In that regard, Ghibli also appeals deeply to queer notions around gender, be it Nausicaä’s androgyny, the shifting physicality of the “Pom Poko” raccoons, or Porco Rosso (whose exterior doesn’t match who he knows himself to be on the inside).


“Ponyo” might be the best example of this particular trans allegory, however. The “Little Mermaid”-esque protagonist of Miyazaki’s eighth Ghibli film longs to become human, and when Ponyo takes that desire into her own fins, it’s empowering for her and us alike to see body and soul align with such abundantly queer joy. At one point, Ponyo even gets into a fight with her father over changing her name, but once again, it’s chosen family who step in to validate her identity. 

Yet it’s important to note that Ghibli doesn’t always get it right, not even when it comes to implied LGBTQ+ representation. In “Tales from Earthsea,” Cob isn’t a “villain” in the traditional Ghibli sense, which is to say that he’s an actual villain rather than the kind of nuanced antagonists fans are used to seeing. It’s unfortunate then that one of Ghibli’s very few unquestionably evil roles is also one of their only transfeminine characters. While we’re now approaching a point in which villains can be queer without feeding into stereotypes, Cob’s physical characteristics seem to be trans-coded as a shorthand for evil rather than stemming from a desire to explore gender identity.

However, even that misstep pales in comparison to the end of “When Marnie Was There.” For casual viewers, it’s just an emotional, coming-of-age story, but to queer audiences, something gay is afoot. Depressed teen protagonist? Check. A new intimate friendship made in hot girl summer? Check. Cute gay picnics and longing gay glances? Check, check, check. But then, just as you think Anna and Marnie are going to become Ghibli’s first same-sex couple, it’s revealed that Marnie is actually Anna’s grandma. Yes, really. It’s enough to make you never trust people again.

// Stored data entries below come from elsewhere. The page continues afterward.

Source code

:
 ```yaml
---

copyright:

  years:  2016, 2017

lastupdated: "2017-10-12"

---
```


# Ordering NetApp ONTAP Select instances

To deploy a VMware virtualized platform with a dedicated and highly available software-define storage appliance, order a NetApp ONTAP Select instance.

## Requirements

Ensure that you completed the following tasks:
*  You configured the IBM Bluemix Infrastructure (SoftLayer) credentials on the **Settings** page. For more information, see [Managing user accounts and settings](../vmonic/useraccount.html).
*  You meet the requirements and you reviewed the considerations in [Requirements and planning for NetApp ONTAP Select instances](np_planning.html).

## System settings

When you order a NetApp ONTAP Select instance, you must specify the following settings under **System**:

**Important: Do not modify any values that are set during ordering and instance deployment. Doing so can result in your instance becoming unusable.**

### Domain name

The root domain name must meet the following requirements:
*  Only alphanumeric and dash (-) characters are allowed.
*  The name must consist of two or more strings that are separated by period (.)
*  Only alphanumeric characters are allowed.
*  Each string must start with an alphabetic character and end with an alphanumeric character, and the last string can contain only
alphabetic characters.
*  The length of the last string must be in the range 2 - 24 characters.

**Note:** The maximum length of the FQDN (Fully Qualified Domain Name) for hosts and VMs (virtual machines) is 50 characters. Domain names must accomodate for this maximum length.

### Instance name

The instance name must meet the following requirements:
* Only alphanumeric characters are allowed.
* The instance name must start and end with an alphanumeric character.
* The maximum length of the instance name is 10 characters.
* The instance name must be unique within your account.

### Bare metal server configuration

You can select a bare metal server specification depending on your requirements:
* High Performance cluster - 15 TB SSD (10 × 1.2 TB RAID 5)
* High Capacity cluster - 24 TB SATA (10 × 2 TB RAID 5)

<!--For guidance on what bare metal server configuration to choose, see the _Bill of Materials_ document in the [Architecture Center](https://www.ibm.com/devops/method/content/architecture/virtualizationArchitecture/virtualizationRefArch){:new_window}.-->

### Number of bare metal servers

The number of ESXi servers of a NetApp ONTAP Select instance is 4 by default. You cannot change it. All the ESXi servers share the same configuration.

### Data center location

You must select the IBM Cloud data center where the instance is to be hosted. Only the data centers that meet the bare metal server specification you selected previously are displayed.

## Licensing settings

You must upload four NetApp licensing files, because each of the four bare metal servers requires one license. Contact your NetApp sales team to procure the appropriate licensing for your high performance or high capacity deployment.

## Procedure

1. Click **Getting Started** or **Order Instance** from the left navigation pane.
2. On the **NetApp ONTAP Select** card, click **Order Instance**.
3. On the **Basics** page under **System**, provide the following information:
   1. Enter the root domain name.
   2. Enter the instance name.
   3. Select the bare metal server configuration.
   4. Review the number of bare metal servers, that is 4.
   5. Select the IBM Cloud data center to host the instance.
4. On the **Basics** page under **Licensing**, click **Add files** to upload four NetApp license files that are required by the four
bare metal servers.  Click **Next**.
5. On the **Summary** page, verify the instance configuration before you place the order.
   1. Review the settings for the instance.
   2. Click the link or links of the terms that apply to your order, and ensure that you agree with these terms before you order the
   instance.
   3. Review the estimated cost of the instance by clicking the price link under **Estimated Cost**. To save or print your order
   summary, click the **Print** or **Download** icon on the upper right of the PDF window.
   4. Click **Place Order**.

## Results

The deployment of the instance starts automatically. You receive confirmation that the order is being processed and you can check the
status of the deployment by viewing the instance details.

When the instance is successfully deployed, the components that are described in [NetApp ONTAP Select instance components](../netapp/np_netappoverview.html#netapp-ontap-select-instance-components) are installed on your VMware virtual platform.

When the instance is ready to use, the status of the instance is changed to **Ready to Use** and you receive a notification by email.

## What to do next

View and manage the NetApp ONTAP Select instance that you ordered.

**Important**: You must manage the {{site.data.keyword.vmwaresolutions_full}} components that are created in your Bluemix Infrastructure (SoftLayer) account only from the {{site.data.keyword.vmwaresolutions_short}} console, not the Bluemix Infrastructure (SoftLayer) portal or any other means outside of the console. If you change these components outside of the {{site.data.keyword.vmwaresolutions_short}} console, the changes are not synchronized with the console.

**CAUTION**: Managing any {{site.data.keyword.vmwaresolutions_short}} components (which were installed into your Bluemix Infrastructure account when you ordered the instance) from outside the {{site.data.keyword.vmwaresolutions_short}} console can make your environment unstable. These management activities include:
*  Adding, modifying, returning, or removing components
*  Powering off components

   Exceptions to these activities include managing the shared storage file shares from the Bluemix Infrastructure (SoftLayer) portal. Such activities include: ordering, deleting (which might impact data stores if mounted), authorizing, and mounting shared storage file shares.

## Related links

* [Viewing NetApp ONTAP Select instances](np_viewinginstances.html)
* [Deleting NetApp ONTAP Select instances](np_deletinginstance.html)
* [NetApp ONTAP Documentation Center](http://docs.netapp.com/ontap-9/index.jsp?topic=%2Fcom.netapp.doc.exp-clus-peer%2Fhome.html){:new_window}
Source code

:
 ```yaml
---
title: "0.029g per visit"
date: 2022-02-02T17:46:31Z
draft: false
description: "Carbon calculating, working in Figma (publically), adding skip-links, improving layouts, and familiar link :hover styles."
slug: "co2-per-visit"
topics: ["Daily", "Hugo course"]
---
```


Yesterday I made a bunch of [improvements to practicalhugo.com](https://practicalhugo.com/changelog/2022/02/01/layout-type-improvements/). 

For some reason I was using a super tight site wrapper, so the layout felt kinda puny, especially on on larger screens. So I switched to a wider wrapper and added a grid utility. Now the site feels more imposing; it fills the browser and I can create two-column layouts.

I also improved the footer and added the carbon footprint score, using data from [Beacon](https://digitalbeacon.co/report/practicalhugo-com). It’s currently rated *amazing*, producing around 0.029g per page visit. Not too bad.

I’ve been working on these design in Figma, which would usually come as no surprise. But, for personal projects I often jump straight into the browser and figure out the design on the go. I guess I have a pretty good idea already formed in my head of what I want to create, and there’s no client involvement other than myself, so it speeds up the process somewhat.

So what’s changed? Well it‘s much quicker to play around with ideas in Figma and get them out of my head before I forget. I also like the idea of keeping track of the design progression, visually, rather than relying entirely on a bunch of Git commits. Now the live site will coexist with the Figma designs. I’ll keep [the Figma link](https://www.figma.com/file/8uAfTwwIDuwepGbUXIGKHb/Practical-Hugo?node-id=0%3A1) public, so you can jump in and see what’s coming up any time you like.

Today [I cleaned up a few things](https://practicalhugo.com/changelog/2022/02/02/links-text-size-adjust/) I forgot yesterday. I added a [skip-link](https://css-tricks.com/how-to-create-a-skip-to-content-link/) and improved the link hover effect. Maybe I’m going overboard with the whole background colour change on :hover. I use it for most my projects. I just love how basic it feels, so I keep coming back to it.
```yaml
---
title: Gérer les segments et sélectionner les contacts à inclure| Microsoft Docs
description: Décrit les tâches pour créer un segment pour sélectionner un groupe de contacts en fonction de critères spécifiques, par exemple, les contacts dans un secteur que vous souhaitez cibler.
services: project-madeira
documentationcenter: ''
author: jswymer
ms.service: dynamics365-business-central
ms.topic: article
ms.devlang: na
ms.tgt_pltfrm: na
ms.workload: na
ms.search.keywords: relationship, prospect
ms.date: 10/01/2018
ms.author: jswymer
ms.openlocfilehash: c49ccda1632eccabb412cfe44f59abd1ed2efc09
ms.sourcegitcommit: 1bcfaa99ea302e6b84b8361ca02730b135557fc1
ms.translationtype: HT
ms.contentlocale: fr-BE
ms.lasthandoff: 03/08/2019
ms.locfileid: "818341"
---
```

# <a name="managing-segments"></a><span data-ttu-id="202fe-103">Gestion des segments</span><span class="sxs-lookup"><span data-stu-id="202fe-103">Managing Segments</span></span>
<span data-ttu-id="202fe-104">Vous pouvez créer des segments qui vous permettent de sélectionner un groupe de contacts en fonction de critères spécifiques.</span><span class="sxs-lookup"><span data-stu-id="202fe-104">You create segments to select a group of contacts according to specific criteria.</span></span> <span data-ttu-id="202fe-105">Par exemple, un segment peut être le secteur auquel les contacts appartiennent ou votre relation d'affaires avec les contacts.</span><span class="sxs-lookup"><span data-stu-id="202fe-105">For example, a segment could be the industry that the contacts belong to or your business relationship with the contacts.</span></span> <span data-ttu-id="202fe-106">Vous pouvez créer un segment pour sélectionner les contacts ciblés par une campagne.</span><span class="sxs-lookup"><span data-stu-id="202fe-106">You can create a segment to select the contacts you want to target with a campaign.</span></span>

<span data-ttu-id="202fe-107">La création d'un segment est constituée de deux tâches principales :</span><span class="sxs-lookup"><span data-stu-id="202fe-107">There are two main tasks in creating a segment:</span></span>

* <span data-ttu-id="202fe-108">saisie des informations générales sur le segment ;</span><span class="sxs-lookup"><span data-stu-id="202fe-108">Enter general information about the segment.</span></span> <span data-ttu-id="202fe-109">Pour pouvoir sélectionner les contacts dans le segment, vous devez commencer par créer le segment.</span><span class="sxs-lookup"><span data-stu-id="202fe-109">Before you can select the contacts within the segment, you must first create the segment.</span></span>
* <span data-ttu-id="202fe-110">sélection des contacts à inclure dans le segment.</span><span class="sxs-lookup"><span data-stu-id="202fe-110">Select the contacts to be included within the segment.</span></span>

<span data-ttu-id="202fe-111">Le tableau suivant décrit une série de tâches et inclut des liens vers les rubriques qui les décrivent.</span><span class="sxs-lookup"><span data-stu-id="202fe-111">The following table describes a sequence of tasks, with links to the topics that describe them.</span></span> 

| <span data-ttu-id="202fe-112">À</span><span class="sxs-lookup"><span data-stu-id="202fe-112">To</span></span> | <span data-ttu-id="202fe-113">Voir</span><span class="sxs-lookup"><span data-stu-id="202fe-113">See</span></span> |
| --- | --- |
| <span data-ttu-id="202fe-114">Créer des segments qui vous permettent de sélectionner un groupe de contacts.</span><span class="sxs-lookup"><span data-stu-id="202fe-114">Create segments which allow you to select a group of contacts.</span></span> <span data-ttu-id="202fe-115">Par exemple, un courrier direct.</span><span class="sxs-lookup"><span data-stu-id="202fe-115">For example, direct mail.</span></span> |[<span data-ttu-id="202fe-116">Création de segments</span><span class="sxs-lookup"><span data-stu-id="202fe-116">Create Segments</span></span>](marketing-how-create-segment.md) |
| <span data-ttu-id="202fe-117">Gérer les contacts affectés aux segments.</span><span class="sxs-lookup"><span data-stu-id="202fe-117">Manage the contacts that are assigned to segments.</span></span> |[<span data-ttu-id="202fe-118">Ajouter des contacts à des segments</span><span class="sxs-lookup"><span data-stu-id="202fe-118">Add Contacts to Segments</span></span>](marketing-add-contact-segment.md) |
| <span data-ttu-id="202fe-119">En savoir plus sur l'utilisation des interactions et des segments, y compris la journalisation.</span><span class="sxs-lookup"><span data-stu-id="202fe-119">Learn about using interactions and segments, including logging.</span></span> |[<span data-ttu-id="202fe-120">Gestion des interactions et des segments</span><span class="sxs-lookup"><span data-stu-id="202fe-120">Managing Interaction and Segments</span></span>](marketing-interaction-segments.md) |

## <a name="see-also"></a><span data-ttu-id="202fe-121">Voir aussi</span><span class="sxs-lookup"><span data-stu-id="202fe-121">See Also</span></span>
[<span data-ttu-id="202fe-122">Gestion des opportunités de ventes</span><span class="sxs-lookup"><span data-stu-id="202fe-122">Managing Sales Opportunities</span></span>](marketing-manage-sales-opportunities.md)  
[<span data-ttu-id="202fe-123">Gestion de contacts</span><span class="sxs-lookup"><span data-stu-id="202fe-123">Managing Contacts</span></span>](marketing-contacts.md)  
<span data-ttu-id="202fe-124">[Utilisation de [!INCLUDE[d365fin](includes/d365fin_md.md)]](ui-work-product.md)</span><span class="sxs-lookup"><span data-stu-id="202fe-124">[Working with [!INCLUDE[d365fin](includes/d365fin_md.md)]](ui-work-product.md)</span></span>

Yet, despite that unfortunate turn, the gay vibes are undeniable up until that point; if you just switch the film off before it ends, you could argue this is the closest Ghibli has ever come to crafting a LGBTQ+ love story. Well, unless you count a little-seen experiment from 1993 entitled “Ocean Waves.”

This modest drama revolves around a love triangle between two best friends, Taku and Yutaka, who compete for the affection of a girl named Rikako. Except, they actually seem far more interested in each other. Lines like “I just wanted to see you” and “I always thought of Yutaka a bit different than my other friends,” make “Ocean Waves” gay in all but name. That is until a decidedly heterosexual ending suddenly undoes all that queer subtext.

It’s unfortunate that Ghibli’s “accidental” gay movie is the closest the studio has ever come to giving us tangible LGBTQ+ representation. Because, as much fun as it can be to look for queer subtext and make gay icons out of already iconic characters, Ghibli’s LGBTQ+ fanbase also deserves actual queer characters who can unapologetically be themselves.

Yet the release of “The Boy and the Heron” does feel like a turning point. Sure, Miyazaki’s latest masterpiece isn’t remotely queer, but with his umpteenth retirement pending, it truly feels like Ghibli is at a crossroads, which means there’s more opportunity than ever to redefine what the studio looks like (and what it can portray) moving forward.

Until that day comes, LGBTQ+ fans will just continue to queer Ghibli for themselves and find comfort in these gorgeous fantasy worlds where misfits belong and outsiders find purpose. Even without any actual queer characters to speak of, Ghibli films and their expansive cast of characters represent a kind of chosen family for us, one which we can escape to over and over again, no matter how hard life gets in the real world.